As soon as you walk in, you’ll notice boxes of free books. Continuing up the stairs and into the distinct sections, you’ll notice that books cover every wall, every floor space of the store. The first floor consists mostly of books on Michigan, art, and classics, a selection of genres that will immediately draw in any kind of customer.  John King Books isn’t simply a bookstore.  It’s a destination for both tourists and residents of Michigan with a unique sense of “place” that can be found nowhere else here on the outskirts of Downtown Detroit.

John King creates his bookstore’s “authentic sense of place” through the eclectic mix of books in his store.  Here is where his visitors will find exactly what they didn’t know they needed – there is something for everyone.  When we think “independent bookstore” we think “smallness…, being locally based, and limited in geographic scope,” visualizing a small bookstore with a collection that’s impressive in diversity but not size (Miller 165).

We don’t picture John K. King Used & Rare Books.

With four floors filled to the brim with books and a spare building for its rare books collection, John King Books is anything but small.  A landmark in its own right, the bookstore gets a myriad of visitors.  Both proud residents of Michigan and curious tourists walk in ready to find their next literary treasure.

John K. King Used & Rare Books isn’t located in an area bustling with businesses; it’s fairly isolated on a street corner.  Although the store’s website, and Google Maps, claims it’s in Downtown Detroit, some sources place the store in West Side Industrial, such as real estate websites Zillow and Trulia, as well as this map created by compiling various sources.  Regardless of which neighborhood John King Books officially belongs to, the store acts as a bridge between the two neighborhoods.  The West Side Industrial area immediately surrounding the store appears empty and devoid of culture, but John King Books is within walking distance of the museums, theaters, and art galleries in Downtown Detroit.

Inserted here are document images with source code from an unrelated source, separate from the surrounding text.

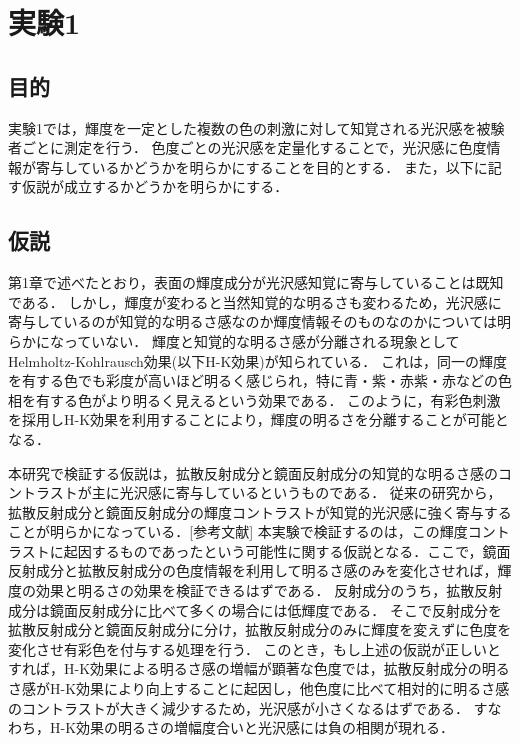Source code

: \chapter{実験1}

\section{目的}

    実験1では，輝度を一定とした複数の色の刺激に対して知覚される光沢感を被験者ごとに測定を行う．
    色度ごとの光沢感を定量化することで，光沢感に色度情報が寄与しているかどうかを明らかにすることを目的とする．
    また，以下に記す仮説が成立するかどうかを明らかにする．

\section{仮説}

    第1章で述べたとおり，表面の輝度成分が光沢感知覚に寄与していることは既知である．
    しかし，輝度が変わると当然知覚的な明るさも変わるため，光沢感に寄与しているのが知覚的な明るさ感なのか輝度情報そのものなのかについては明らかになっていない．
    輝度と知覚的な明るさ感が分離される現象としてHelmholtz-Kohlrausch効果(以下H-K効果)が知られている．
    これは，同一の輝度を有する色でも彩度が高いほど明るく感じられ，特に青・紫・赤紫・赤などの色相を有する色がより明るく見えるという効果である．
    このように，有彩色刺激を採用しH-K効果を利用することにより，輝度の明るさを分離することが可能となる．

    本研究で検証する仮説は，拡散反射成分と鏡面反射成分の知覚的な明るさ感のコントラストが主に光沢感に寄与しているというものである．
    従来の研究から，拡散反射成分と鏡面反射成分の輝度コントラストが知覚的光沢感に強く寄与することが明らかになっている．[参考文献]
    本実験で検証するのは，この輝度コントラストに起因するものであったという可能性に関する仮説となる．ここで，鏡面反射成分と拡散反射成分の色度情報を利用して明るさ感のみを変化させれば，輝度の効果と明るさの効果を検証できるはずである．
    反射成分のうち，拡散反射成分は鏡面反射成分に比べて多くの場合には低輝度である．
    そこで反射成分を拡散反射成分と鏡面反射成分に分け，拡散反射成分のみに輝度を変えずに色度を変化させ有彩色を付与する処理を行う．
    このとき，もし上述の仮説が正しいとすれば，H-K効果による明るさ感の増幅が顕著な色度では，拡散反射成分の明るさ感がH-K効果により向上することに起因し，他色度に比べて相対的に明るさ感のコントラストが大きく減少するため，光沢感が小さくなるはずである．
    すなわち，H-K効果の明るさの増幅度合いと光沢感には負の相関が現れる．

You may choose to visit the downtown area to experience some culture, but once you get closer to the border between the two neighborhoods, John King Books is the only culture you’re going to get.

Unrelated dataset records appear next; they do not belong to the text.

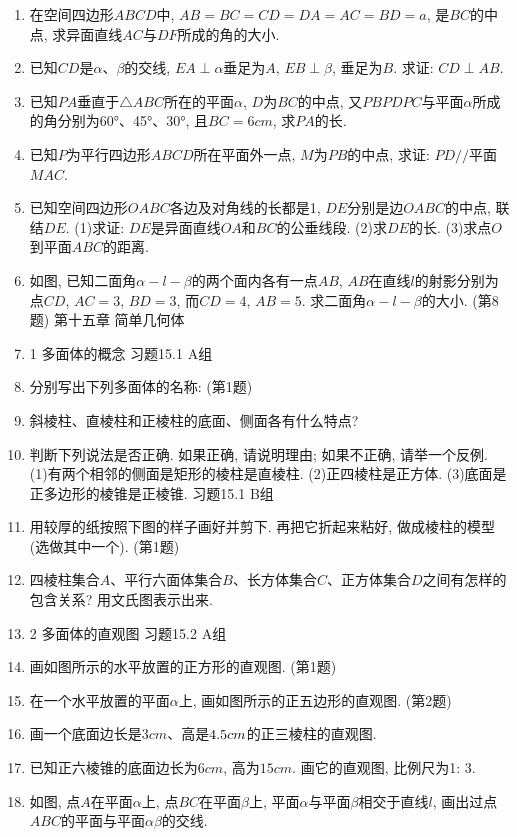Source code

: \documentclass[10pt,a4paper]{article}
\newcommand{\blank}[1]{\underline{\hbox to #1pt{}}}
\begin{document}
\begin{enumerate}[1.]
(1)如果长方体的一条对角线与过同一个顶点的三个面所成的角分别是$\alpha \beta \gamma$那么$\sin ^2\alpha +\sin ^2\beta +\sin ^2\gamma \text=$\blank{50}.
(2)三个平面可将空间分成\blank{50}个部分.
\item 在空间四边形$ABCD$中, $AB=BC=CD=DA=AC=BD=a$, 是$BC$的中点, 求异面直线$AC$与$DF$所成的角的大小.
\item 已知$CD$是$\alpha$、$\beta$的交线, $EA\perp \alpha$垂足为$A$, $EB\perp \beta$, 垂足为$B$. 求证: $CD\perp AB$.
\item 已知$PA$垂直于$\triangle ABC$所在的平面$\alpha$, $D$为$BC$的中点, 又$PBPDPC$与平面$\alpha$所成的角分别为60°、45°、30°, 且$BC=6cm$, 求$PA$的长.
\item 已知$P$为平行四边形$ABCD$所在平面外一点, $M$为$PB$的中点, 求证: $PD//$平面$MAC$.
\item 已知空间四边形$OABC$各边及对角线的长都是1, $DE$分别是边$OABC$的中点, 联结$DE$.
(1)求证: $DE$是异面直线$OA$和$BC$的公垂线段.
(2)求$DE$的长.
(3)求点$O$到平面$ABC$的距离.
\item 如图, 已知二面角$\alpha -l-\beta$的两个面内各有一点$AB$, $AB$在直线$l$的射影分别为点$CD$, $AC=3$, $BD=3$, 而$CD=4$, $AB=5$. 求二面角$\alpha -l-\beta$的大小.
(第8题)
第十五章  简单几何体
\item 1  多面体的概念
习题15.1   A组
\item 分别写出下列多面体的名称:
(第1题)
\item 斜棱柱、直棱柱和正棱柱的底面、侧面各有什么特点?
\item 判断下列说法是否正确. 如果正确, 请说明理由; 如果不正确, 请举一个反例.
(1)有两个相邻的侧面是矩形的棱柱是直棱柱.
(2)正四棱柱是正方体.
(3)底面是正多边形的棱锥是正棱锥.
习题15.1 B组
\item 用较厚的纸按照下图的样子画好并剪下. 再把它折起来粘好, 做成棱柱的模型(选做其中一个).
(第1题)
\item 四棱柱集合$A$、平行六面体集合$B$、长方体集合$C$、正方体集合$D$之间有怎样的包含关系? 用文氏图表示出来.
\item 2  多面体的直观图
习题15.2  A组
\item 画如图所示的水平放置的正方形的直观图.
(第1题)
\item 在一个水平放置的平面$\alpha$上, 画如图所示的正五边形的直观图.
(第2题)
\item 画一个底面边长是$3cm$、高是$\text4.\text5cm$的正三棱柱的直观图.
\item 已知正六棱锥的底面边长为$6cm$, 高为$15cm$. 画它的直观图, 比例尺为1: 3.
\item 如图, 点$A$在平面$\alpha$上, 点$BC$在平面$\beta$上, 平面$\alpha$与平面$\beta$相交于直线$l$, 画出过点$ABC$的平面与平面$\alpha \beta$的交线.

\end{enumerate}
\end{document}
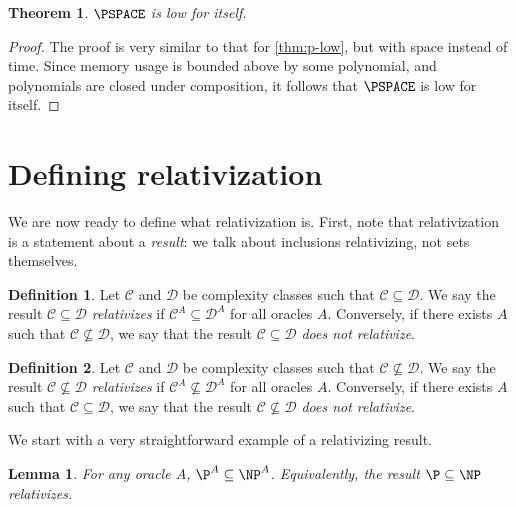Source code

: \documentclass[english,12pt]{reedthesis}
\theoremstyle{plain}
\newtheorem{thm}{Theorem}[section]
\newtheorem{lemma}[lemma]{Lemma}
\theoremstyle{definition}
\newtheorem{defn}[defn]{Definition}
\theoremstyle{remark}
\begin{document}
\begin{thm}\label{thm:pspace-low}
  $\PSPACE$ is low for itself.
\end{thm}

\begin{proof}
  The proof is very similar to that for \cref{thm:p-low}, but with space instead
  of time. Since memory usage is bounded above by some polynomial, and
  polynomials are closed under composition, it follows that $\PSPACE$ is low for
  itself.
\end{proof}

\section{Defining relativization}

We are now ready to define what relativization is. First, note that
relativization is a statement about a \emph{result}: we talk about inclusions
relativizing, not sets themselves.

\begin{defn}\label{def:relativization}
  Let $\mathcal{C}$ and $\mathcal{D}$ be complexity classes such that $\mathcal{C} \subseteq \mathcal{D}$. We say the result
  $\mathcal{C} \subseteq \mathcal{D}$ \emph{relativizes} if $\mathcal{C}^{A} \subseteq \mathcal{D}^{A}$ for all oracles $A$. Conversely,
  if there exists $A$ such that $\mathcal{C} \nsubseteq \mathcal{D}$, we say that the result $\mathcal{C} \subseteq \mathcal{D}$
  \emph{does not relativize}.
\end{defn}

\begin{defn}\label{def:relativization-ne}
  Let $\mathcal{C}$ and $\mathcal{D}$ be complexity classes such that $\mathcal{C} \nsubseteq \mathcal{D}$. We say the result
  $\mathcal{C} \nsubseteq \mathcal{D}$ \emph{relativizes} if $\mathcal{C}^{A} \nsubseteq \mathcal{D}^{A}$ for all oracles $A$. Conversely,
  if there exists $A$ such that $\mathcal{C} \subseteq \mathcal{D}$, we say that the result $\mathcal{C} \nsubseteq \mathcal{D}$
  \emph{does not relativize}.
\end{defn}

We start with a very straightforward example of a relativizing result.

\begin{lemma}\label{lem:pa-subset-npa}
  For any oracle $A$, $\P^{A} \subseteq \NP^{A}$. Equivalently, the result $\P \subseteq \NP$
  relativizes.
\end{lemma}
\end{document}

John King Used & Rare Books doesn’t have the best relationship with the neighborhood in which it resides.  King originally chose the location on West Lafayette because the building was large enough to hold his enormous book collection, but he didn’t seem to take the actual neighborhood into account.  The books are what matter to King; the neighborhood is simply an afterthought.  Most bookstores strive to be involved with the neighborhood surrounding their bookstore, but King takes a different approach.  While he places those free books in the store’s lobby for people who can’t afford books, he otherwise doesn’t involve himself with the community surrounding the bookstore (May 3, 2016 interview).

Aside from the specific neighborhood, King doesn’t even have an appreciation for Detroit itself. According to King, the city does not treat small business owners well, and it makes King’s work difficult. He told the Detroit Metro Times, “If I were going to start a bookstore in a major city, Detroit would not be on my list of cities to open—and not because of people, but because of the city.”  Although Detroit may not be the most ideal location for a bookstore, King’s passion for bookselling keeps him at West Lafayette Boulevard.

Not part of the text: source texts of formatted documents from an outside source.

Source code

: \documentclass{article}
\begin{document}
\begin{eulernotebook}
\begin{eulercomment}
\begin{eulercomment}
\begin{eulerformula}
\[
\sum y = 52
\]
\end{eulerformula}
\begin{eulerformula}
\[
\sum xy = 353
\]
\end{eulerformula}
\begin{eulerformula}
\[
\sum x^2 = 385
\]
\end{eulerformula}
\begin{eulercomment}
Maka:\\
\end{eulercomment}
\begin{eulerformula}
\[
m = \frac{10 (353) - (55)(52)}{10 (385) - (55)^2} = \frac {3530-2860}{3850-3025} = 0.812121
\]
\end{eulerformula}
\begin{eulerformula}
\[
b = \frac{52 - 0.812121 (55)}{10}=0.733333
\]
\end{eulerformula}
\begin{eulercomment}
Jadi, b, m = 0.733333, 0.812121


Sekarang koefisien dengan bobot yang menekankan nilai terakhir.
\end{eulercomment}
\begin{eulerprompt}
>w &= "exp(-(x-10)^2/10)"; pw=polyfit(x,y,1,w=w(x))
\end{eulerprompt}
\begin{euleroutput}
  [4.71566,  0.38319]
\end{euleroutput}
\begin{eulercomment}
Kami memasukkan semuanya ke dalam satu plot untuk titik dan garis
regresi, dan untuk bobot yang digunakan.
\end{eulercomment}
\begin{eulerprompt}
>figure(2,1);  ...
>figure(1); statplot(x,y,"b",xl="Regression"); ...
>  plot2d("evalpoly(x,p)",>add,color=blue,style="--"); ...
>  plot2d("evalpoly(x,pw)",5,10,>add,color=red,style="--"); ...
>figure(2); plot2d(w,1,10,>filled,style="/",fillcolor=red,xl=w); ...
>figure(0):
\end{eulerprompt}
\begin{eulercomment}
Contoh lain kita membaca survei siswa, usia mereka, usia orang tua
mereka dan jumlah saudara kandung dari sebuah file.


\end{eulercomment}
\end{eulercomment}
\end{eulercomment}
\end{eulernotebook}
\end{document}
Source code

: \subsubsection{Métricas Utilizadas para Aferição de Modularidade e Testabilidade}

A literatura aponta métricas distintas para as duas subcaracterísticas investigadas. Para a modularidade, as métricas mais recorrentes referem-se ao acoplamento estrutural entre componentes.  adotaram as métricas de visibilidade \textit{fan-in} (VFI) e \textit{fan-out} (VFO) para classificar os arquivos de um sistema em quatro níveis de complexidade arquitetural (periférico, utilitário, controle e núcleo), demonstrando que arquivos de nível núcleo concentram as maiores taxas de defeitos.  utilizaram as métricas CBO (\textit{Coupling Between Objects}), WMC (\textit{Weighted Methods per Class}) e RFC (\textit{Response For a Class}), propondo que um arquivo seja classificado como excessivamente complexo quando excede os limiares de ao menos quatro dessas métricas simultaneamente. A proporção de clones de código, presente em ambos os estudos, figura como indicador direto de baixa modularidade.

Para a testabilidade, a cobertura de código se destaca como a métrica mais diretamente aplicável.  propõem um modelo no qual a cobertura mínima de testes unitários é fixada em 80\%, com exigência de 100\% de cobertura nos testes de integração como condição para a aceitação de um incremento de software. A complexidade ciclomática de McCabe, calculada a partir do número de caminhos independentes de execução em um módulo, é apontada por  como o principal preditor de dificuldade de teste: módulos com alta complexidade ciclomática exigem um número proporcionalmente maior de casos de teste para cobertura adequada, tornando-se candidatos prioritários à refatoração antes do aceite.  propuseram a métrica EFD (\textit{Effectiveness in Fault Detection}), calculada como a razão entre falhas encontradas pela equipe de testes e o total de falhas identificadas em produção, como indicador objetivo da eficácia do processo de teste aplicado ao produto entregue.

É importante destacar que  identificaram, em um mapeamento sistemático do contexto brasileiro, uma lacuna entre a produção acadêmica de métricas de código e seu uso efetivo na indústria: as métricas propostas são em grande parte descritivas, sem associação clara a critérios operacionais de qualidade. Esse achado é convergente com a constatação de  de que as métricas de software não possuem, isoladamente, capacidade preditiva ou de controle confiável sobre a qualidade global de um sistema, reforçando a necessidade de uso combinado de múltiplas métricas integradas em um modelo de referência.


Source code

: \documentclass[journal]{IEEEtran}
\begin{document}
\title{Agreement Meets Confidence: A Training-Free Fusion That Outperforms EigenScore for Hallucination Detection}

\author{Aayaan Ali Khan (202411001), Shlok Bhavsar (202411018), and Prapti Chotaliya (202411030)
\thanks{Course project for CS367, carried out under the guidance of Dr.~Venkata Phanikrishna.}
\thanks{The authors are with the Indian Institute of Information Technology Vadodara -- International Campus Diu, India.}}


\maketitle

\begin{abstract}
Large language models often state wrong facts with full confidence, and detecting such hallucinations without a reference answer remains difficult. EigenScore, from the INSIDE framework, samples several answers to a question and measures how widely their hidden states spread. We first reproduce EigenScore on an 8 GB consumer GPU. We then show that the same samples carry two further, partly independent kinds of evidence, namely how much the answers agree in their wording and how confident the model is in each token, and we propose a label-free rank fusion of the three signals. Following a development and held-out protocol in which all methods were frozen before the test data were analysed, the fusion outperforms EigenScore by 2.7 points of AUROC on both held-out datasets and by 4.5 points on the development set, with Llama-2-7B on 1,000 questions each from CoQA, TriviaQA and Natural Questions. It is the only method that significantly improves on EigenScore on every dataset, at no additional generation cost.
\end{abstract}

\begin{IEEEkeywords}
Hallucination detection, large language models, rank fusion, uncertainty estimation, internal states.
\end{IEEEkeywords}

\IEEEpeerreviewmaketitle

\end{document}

Despite King’s lack of involvement in the community, John K. King Used & Rare Books has grown into an icon of the West Side Industrial area, with its claims to fame as the second best bookstore in the world in 2014 according to Business Insider, and one of the world’s coolest bookstores in 2014 and 2015 according to CNN.  John King Books isn’t the first bookstore to serve as a staple for the surrounding community, though.

Before West Side Industrial there was Corktown, and before John King there was Ethel Claes.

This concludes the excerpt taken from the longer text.